Search for the word "google" in the entries. Each line that holds it should be copied.

Records for processing: Begin

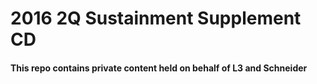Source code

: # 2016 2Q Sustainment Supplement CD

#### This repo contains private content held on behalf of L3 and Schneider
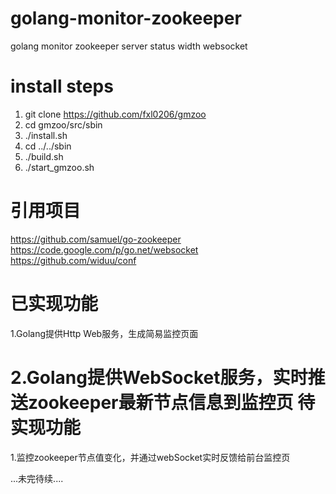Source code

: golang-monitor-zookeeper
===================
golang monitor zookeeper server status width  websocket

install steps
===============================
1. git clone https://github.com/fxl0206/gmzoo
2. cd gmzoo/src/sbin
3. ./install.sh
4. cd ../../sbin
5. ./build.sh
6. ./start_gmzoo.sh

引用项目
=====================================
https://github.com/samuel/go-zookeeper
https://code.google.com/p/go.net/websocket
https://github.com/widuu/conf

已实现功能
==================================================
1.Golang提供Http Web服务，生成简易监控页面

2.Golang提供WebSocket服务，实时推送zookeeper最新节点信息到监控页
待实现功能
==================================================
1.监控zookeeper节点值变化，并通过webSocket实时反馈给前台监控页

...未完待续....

Records for processing: End
Records for processing: Begin

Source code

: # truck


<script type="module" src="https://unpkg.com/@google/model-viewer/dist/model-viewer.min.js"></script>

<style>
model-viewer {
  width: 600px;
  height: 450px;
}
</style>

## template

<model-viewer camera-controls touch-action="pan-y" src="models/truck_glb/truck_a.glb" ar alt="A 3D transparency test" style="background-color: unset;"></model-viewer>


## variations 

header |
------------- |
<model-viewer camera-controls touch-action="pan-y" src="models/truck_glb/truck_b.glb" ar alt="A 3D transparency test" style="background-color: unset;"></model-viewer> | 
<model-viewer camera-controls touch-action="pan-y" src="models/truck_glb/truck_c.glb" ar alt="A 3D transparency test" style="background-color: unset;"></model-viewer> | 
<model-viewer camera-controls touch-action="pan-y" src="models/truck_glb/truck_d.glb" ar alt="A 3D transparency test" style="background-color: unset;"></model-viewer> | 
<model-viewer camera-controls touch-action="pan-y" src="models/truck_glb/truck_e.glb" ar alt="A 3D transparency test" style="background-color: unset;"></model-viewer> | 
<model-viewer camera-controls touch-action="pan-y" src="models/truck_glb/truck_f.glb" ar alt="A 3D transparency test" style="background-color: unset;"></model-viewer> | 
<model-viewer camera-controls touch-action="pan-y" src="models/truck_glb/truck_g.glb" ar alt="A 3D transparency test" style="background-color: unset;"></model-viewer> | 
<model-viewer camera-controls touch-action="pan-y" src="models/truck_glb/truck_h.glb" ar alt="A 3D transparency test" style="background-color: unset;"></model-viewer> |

Records for processing: End

_Task solution_
https://code.google.com/p/go.net/websocket
<script type="module" src="https://unpkg.com/@google/model-viewer/dist/model-viewer.min.js"></script>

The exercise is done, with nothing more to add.